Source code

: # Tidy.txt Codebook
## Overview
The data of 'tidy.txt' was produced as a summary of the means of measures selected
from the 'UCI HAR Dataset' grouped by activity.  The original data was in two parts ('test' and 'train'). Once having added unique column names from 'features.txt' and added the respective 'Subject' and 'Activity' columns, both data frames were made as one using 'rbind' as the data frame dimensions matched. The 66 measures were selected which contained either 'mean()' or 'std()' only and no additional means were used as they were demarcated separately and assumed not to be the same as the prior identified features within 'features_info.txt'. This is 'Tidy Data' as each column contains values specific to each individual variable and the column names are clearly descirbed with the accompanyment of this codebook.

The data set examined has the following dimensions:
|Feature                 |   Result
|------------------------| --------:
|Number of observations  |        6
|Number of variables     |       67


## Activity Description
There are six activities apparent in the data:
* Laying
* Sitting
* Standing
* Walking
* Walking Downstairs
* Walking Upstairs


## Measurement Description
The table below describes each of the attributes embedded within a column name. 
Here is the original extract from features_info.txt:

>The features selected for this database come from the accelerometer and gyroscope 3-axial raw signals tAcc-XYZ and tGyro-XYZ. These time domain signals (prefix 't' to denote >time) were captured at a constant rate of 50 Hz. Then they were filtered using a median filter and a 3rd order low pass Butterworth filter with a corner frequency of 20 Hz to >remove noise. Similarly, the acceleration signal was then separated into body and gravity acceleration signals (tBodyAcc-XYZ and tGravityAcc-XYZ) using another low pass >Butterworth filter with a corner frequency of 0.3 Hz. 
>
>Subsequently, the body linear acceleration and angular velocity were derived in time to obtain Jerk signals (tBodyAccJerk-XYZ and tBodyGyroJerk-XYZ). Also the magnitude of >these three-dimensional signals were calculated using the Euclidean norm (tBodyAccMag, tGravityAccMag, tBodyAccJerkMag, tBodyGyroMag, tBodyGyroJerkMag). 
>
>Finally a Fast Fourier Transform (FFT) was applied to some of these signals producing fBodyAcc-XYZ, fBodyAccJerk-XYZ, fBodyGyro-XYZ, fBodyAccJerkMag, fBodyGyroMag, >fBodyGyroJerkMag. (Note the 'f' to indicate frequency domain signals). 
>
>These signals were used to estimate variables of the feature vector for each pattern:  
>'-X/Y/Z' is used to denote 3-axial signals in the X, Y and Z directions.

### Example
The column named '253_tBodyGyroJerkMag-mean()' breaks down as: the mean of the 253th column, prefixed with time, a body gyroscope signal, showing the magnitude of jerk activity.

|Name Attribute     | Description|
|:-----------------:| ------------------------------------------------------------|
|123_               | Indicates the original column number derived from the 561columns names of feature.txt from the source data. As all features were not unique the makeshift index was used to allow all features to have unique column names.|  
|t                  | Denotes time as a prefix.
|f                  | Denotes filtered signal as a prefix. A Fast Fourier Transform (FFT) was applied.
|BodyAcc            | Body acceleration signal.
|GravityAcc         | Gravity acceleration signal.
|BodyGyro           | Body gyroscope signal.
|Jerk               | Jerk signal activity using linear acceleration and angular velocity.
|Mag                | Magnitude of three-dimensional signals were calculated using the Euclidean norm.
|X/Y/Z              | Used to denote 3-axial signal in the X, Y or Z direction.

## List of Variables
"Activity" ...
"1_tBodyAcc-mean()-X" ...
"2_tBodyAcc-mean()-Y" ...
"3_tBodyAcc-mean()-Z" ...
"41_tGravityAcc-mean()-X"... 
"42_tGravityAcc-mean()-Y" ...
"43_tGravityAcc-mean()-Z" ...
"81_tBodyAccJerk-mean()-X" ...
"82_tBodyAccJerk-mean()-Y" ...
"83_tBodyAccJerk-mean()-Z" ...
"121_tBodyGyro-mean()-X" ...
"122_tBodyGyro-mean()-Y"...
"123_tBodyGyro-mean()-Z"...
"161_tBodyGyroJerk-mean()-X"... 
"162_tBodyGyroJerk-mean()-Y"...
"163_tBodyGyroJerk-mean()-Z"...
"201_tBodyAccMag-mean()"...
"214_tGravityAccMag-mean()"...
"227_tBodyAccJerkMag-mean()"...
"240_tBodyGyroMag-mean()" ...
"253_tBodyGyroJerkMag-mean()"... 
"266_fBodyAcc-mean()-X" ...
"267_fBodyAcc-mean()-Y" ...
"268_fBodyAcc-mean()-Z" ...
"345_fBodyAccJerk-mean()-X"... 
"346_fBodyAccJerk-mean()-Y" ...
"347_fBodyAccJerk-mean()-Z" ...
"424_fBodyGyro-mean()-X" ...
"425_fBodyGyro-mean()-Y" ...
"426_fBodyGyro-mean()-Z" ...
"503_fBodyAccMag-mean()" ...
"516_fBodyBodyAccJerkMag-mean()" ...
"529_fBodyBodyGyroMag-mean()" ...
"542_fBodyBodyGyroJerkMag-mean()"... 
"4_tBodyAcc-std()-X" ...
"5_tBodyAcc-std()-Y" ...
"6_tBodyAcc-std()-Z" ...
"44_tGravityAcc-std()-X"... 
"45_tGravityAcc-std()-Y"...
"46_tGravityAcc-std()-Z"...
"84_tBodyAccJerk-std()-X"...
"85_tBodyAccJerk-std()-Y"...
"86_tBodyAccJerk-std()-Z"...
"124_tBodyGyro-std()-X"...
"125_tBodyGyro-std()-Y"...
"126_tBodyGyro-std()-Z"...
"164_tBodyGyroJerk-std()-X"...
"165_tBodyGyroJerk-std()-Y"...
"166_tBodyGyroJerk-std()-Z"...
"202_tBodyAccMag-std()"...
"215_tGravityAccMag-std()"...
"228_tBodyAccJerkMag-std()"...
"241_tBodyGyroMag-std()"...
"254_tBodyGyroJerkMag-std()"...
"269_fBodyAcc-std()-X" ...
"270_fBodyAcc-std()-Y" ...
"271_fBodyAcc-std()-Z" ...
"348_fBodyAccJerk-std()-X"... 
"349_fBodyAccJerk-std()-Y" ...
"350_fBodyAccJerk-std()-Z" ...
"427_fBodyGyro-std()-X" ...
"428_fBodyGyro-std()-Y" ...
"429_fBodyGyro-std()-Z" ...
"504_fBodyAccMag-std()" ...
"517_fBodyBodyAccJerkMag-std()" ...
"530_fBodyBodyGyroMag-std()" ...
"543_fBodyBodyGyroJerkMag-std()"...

──────────

_Exercise directions_
All lines from the start of the entries through the line where "Here is the" sits should be duplicated exactly, with nothing else in the output.

_Answer for the task_
Source code

: # Tidy.txt Codebook
## Overview
The data of 'tidy.txt' was produced as a summary of the means of measures selected
from the 'UCI HAR Dataset' grouped by activity.  The original data was in two parts ('test' and 'train'). Once having added unique column names from 'features.txt' and added the respective 'Subject' and 'Activity' columns, both data frames were made as one using 'rbind' as the data frame dimensions matched. The 66 measures were selected which contained either 'mean()' or 'std()' only and no additional means were used as they were demarcated separately and assumed not to be the same as the prior identified features within 'features_info.txt'. This is 'Tidy Data' as each column contains values specific to each individual variable and the column names are clearly descirbed with the accompanyment of this codebook.

The data set examined has the following dimensions:
|Feature                 |   Result
|------------------------| --------:
|Number of observations  |        6
|Number of variables     |       67


## Activity Description
There are six activities apparent in the data:
* Laying
* Sitting
* Standing
* Walking
* Walking Downstairs
* Walking Upstairs


## Measurement Description
The table below describes each of the attributes embedded within a column name. 
Here is the original extract from features_info.txt:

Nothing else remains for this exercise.